#### Requirement
The expected output is the line bearing "even and odd" followed by all remaining lines of the records, each restated word for word.

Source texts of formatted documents
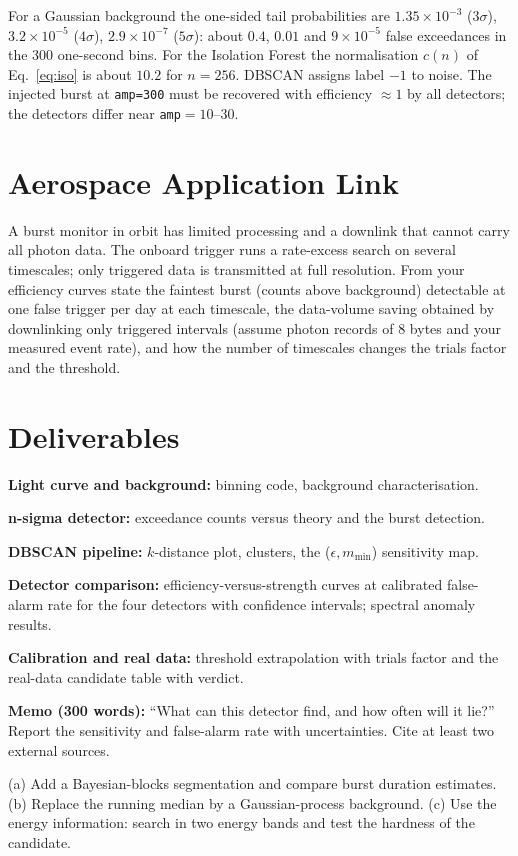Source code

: \documentclass[11pt,a4paper]{article}
\begin{document}
\begin{checkpoint}
For a Gaussian background the one-sided tail probabilities are $1.35\times10^{-3}$ ($3\sigma$), $3.2\times10^{-5}$ ($4\sigma$), $2.9\times10^{-7}$ ($5\sigma$): about $0.4$, $0.01$ and $9\times10^{-5}$ false exceedances in the 300 one-second bins. For the Isolation Forest the normalisation $c(n)$ of Eq.~\eqref{eq:iso} is about $10.2$ for $n=256$. DBSCAN assigns label $-1$ to noise. The injected burst at \texttt{amp=300} must be recovered with efficiency $\approx1$ by all detectors; the detectors differ near \texttt{amp}$=10$--$30$.
\end{checkpoint}

\section*{Aerospace Application Link}
A burst monitor in orbit has limited processing and a downlink that cannot carry all photon data. The onboard trigger runs a rate-excess search on several timescales; only triggered data is transmitted at full resolution. From your efficiency curves state the faintest burst (counts above background) detectable at one false trigger per day at each timescale, the data-volume saving obtained by downlinking only triggered intervals (assume photon records of 8 bytes and your measured event rate), and how the number of timescales changes the trials factor and the threshold.

\section*{Deliverables}
\begin{delivs}
  \item[D1] \textbf{Light curve and background:} binning code, background characterisation.
  \item[D2] \textbf{n-sigma detector:} exceedance counts versus theory and the burst detection.
  \item[D3] \textbf{DBSCAN pipeline:} $k$-distance plot, clusters, the ($\epsilon,m_{\min}$) sensitivity map.
  \item[D4] \textbf{Detector comparison:} efficiency-versus-strength curves at calibrated false-alarm rate for the four detectors with confidence intervals; spectral anomaly results.
  \item[D5] \textbf{Calibration and real data:} threshold extrapolation with trials factor and the real-data candidate table with verdict.
  \item[D6] \textbf{Memo (300 words):} ``What can this detector find, and how often will it lie?'' Report the sensitivity and false-alarm rate with uncertainties. Cite at least two external sources.
  \item[Bonus] (a) Add a Bayesian-blocks segmentation and compare burst duration estimates. (b) Replace the running median by a Gaussian-process background. (c) Use the energy information: search in two energy bands and test the hardness of the candidate.
\end{delivs}
\end{document}
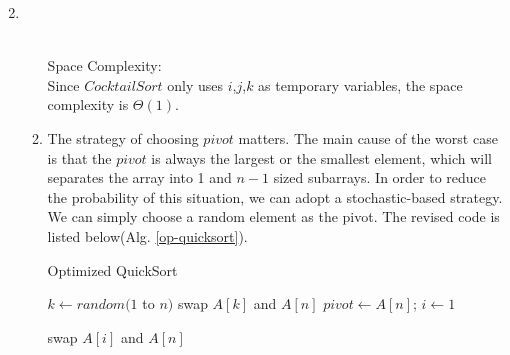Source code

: \documentclass[12pt,a4paper]{article}
\makeatletter
\newtheorem*{solution}{Solution}
\theoremstyle{definition}
\renewenvironment{solution}[1][Solution] {\par\pushQED{\qed}\normalfont\topsep6\p@\@plus6\p@\relax\trivlist\item[\hskip\labelsep\bfseries#1\@addpunct{.}]\ignorespaces}{\popQED\endtrivlist\@endpefalse} \makeatother
\makeatother
\begin{document}
\begin{enumerate}
\begin{solution}
\begin{enumerate}
       ~\\
       Space Complexity:\\
       Since $CocktailSort$ only uses $i$,$j$,$k$ as temporary variables, the space complexity is $\Theta(1)$.
       \item
       The strategy of choosing $pivot$ matters. The main cause of the worst case is that the $pivot$ is always the largest or the smallest element, which will separates the array into 1 and $n−1$ sized subarrays. In order to reduce the probability of this situation, we can adopt a stochastic-based strategy. We can simply choose a random element as the pivot. The revised code is listed below(Alg. \ref{op-quicksort}).
       
       \begin{minipage}[t]{0.88\textwidth}
	    \begin{algorithm}[H]
		
		\BlankLine
		\caption{Optimized QuickSort}\label{op-quicksort}
	
		$k \leftarrow random(1$ to  $n)$\;
		swap $A[k]$ and $A[n]$\;
		$pivot \leftarrow A[n]$; $i \leftarrow 1$\;
		
		swap $A[i]$ and $A[n]$\;
	    \end{algorithm}
        \end{minipage}
       \end{enumerate}
    \end{solution}
    


\end{enumerate}
\end{document}
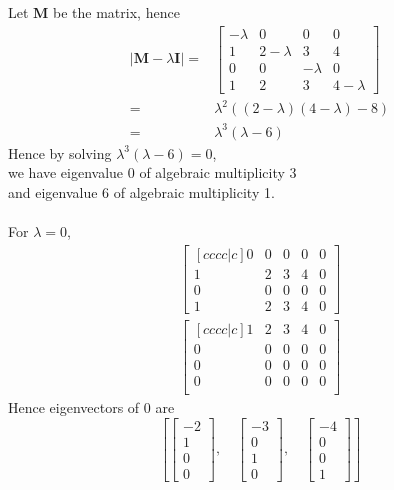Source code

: \documentclass[12pt]{article}
\newcommand{\matr}[1]{\bm{#1}}
\newenvironment{answer}[2][Answer]{\begin{trivlist}
    \item[\hskip \labelsep {\bfseries #1}\hskip \labelsep {\bfseries #2.}]}{\end{trivlist}}
\begin{document}
\begin{answer}{Q. 4}\end{answer}
Let $\matr M$ be the matrix, hence
\begin{align}
    |\matr M - \lambda \matr I| =&  
    \begin{bmatrix}
    -\lambda & 0 & 0 & 0 \\
    1 & 2- \lambda & 3 & 4 \\
    0 & 0 & -\lambda & 0 \\
    1 & 2 & 3 & 4-\lambda
    \end{bmatrix} \\
    =&\lambda ^2((2-\lambda)(4-\lambda)-8) \\ 
    =& \lambda ^3(\lambda -6)
\end{align}
Hence by solving $\lambda ^3 (\lambda -6)=0$, \\
we have eigenvalue $0$ of algebraic multiplicity 3 \\
and eigenvalue $6$ of algebraic multiplicity 1. \\ \\
For $\lambda = 0$,
\begin{align}
    \begin{bmatrix}[cccc|c]
    0 & 0 & 0 & 0& 0 \\
    1 & 2 & 3 & 4& 0 \\
    0 & 0 & 0 & 0& 0 \\
    1 & 2 & 3 & 4& 0
    \end{bmatrix} \\
    \begin{bmatrix}[cccc|c]
    1 & 2 & 3 & 4& 0 \\
    0 & 0 & 0 & 0& 0 \\
    0 & 0 & 0 & 0& 0 \\
    0 & 0 & 0 & 0& 0 \\
    \end{bmatrix} 
\end{align}
Hence eigenvectors of 0 are
\begin{equation}
    \left [ \left[\begin{matrix}-2\\1\\0\\0\end{matrix}\right], \quad \left[\begin{matrix}-3\\0\\1\\0\end{matrix}\right], \quad \left[\begin{matrix}-4\\0\\0\\1\end{matrix}\right]\right ]
\end{equation} 
\end{document}
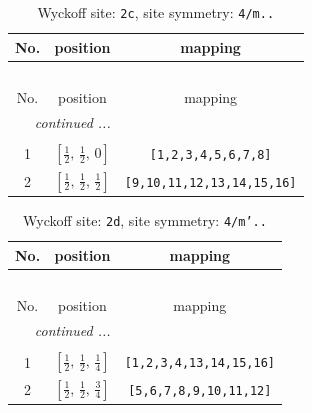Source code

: \documentclass[fleqn,8pt]{jsarticle}
\begin{document}
\renewcommand{\arraystretch}{1.2}
\begin{longtable}{ccc}
\caption{Wyckoff site: {\tt 2c}, site symmetry: {\tt 4/m..}}
 \\
 \hline \hline
No. & position & mapping \\ \hline \endfirsthead

\multicolumn{2}{l}{\tablename\ \thetable{}} \\
 \hline \hline
No. & position & mapping \\ \hline \endhead

 \hline \hline
\multicolumn{2}{r}{\footnotesize\it continued ...} \\ \endfoot

 \hline \hline
\multicolumn{2}{r}{} \\ \endlastfoot

1 & $\left[ \frac{1}{2},\, \frac{1}{2},\, 0 \right]$ & {\tt [1,2,3,4,5,6,7,8]} \\ \hline
2 & $\left[ \frac{1}{2},\, \frac{1}{2},\, \frac{1}{2} \right]$ & {\tt [9,10,11,12,13,14,15,16]} \\
\end{longtable}
\renewcommand{\arraystretch}{1.2}
\begin{longtable}{ccc}
\caption{Wyckoff site: {\tt 2d}, site symmetry: {\tt 4/m'..}}
 \\
 \hline \hline
No. & position & mapping \\ \hline \endfirsthead

\multicolumn{2}{l}{\tablename\ \thetable{}} \\
 \hline \hline
No. & position & mapping \\ \hline \endhead

 \hline \hline
\multicolumn{2}{r}{\footnotesize\it continued ...} \\ \endfoot

 \hline \hline
\multicolumn{2}{r}{} \\ \endlastfoot

1 & $\left[ \frac{1}{2},\, \frac{1}{2},\, \frac{1}{4} \right]$ & {\tt [1,2,3,4,13,14,15,16]} \\ \hline
2 & $\left[ \frac{1}{2},\, \frac{1}{2},\, \frac{3}{4} \right]$ & {\tt [5,6,7,8,9,10,11,12]} \\
\end{longtable}
\renewcommand{\arraystretch}{1.2}
\end{document}
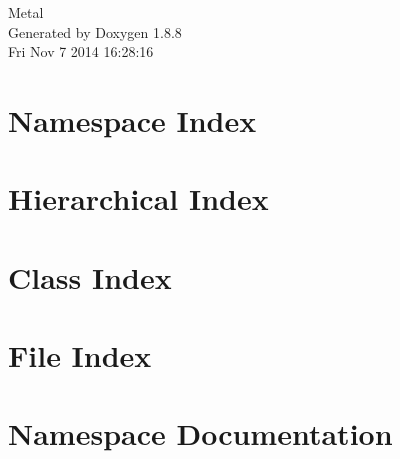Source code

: \documentclass[twoside]{book}
\newcommand{\+}{\discretionary{\mbox{\scriptsize$\hookleftarrow$}}{}{}}
\newcommand{\clearemptydoublepage}{%
  \newpage{\pagestyle{empty}\cleardoublepage}%
}
\begin{document}
\hypersetup{pageanchor=false,
             bookmarks=true,
             bookmarksnumbered=true,
             pdfencoding=unicode
            }
\begin{titlepage}
\vspace*{7cm}
\begin{center}%
{\Large Metal }\\
\vspace*{1cm}
{\large Generated by Doxygen 1.8.8}\\
\vspace*{0.5cm}
{\small Fri Nov 7 2014 16:28:16}\\
\end{center}
\end{titlepage}
\clearemptydoublepage
\tableofcontents
\clearemptydoublepage
{}
\hypersetup{pageanchor=true}

\chapter{Namespace Index}

\chapter{Hierarchical Index}

\chapter{Class Index}

\chapter{File Index}

\chapter{Namespace Documentation}








\end{document}
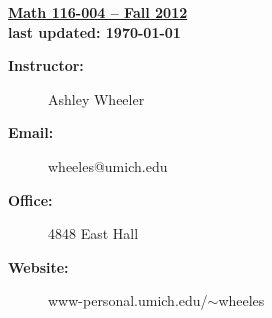 \documentclass[11pt,twoside]{article}
\begin{document}
\begin{center}
{\bf \Large \underline{Math 116-004 -- Fall 2012} \\
last updated: \today}
\end{center}

\vspace{.05in}

\begin{description}
\item[\bf Instructor:] Ashley Wheeler

\item[\bf Email:]  wheeles@umich.edu

\item[\bf Office:] 4848 East Hall

\item[\bf Website:] www-personal.umich.edu/$\sim $wheeles
\end{description}
\end{document}
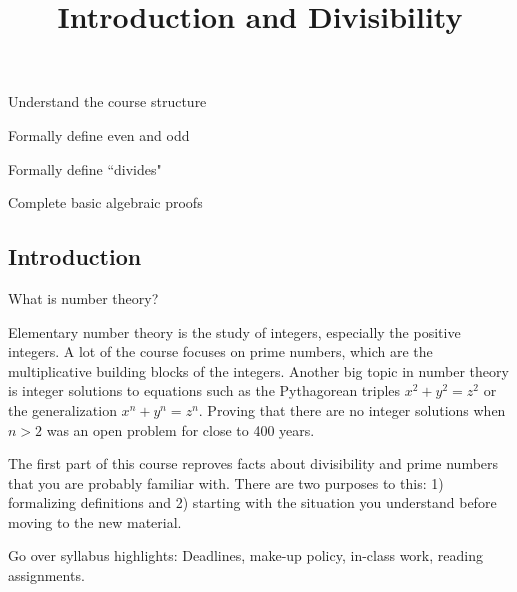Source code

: \documentclass{../ximera}
\title{ Introduction and Divisibility}
\begin{document}
\begin{abstract}
\end{abstract}
\maketitle


\begin{obj}
  \item Understand the course structure
  \item Formally define even and odd
  \item Formally define ``divides"
  \item Complete basic algebraic proofs
\end{obj}

\subsection{Introduction }%

What is number theory?

Elementary number theory is the study of integers, especially the positive integers. A lot of the course focuses on prime numbers, which are the multiplicative building blocks of the integers. Another big topic in number theory is integer solutions to equations such as the Pythagorean triples $x^2+y^2=z^2$ or the generalization $x^n+y^n=z^n$. Proving that there are no integer solutions when $n>2$ was an open problem for close to 400 years.

The first part of this course reproves facts about divisibility and prime numbers that you are probably familiar with. There are two purposes to this: 1) formalizing definitions and 2) starting with the situation you understand before moving to the new material.

Go over syllabus highlights: Deadlines, make-up policy, in-class work, reading assignments.


\end{document}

#### Exercise solution
  \item Formally define even and odd
  \item Formally define ``divides"
  \item Complete basic algebraic proofs
\end{obj}

\subsection{Introduction }%

What is number theory?

Elementary number theory is the study of integers, especially the positive integers. A lot of the course focuses on prime numbers, which are the multiplicative building blocks of the integers. Another big topic in number theory is integer solutions to equations such as the Pythagorean triples $x^2+y^2=z^2$ or the generalization $x^n+y^n=z^n$. Proving that there are no integer solutions when $n>2$ was an open problem for close to 400 years.

The first part of this course reproves facts about divisibility and prime numbers that you are probably familiar with. There are two purposes to this: 1) formalizing definitions and 2) starting with the situation you understand before moving to the new material.

Go over syllabus highlights: Deadlines, make-up policy, in-class work, reading assignments.


\end{document}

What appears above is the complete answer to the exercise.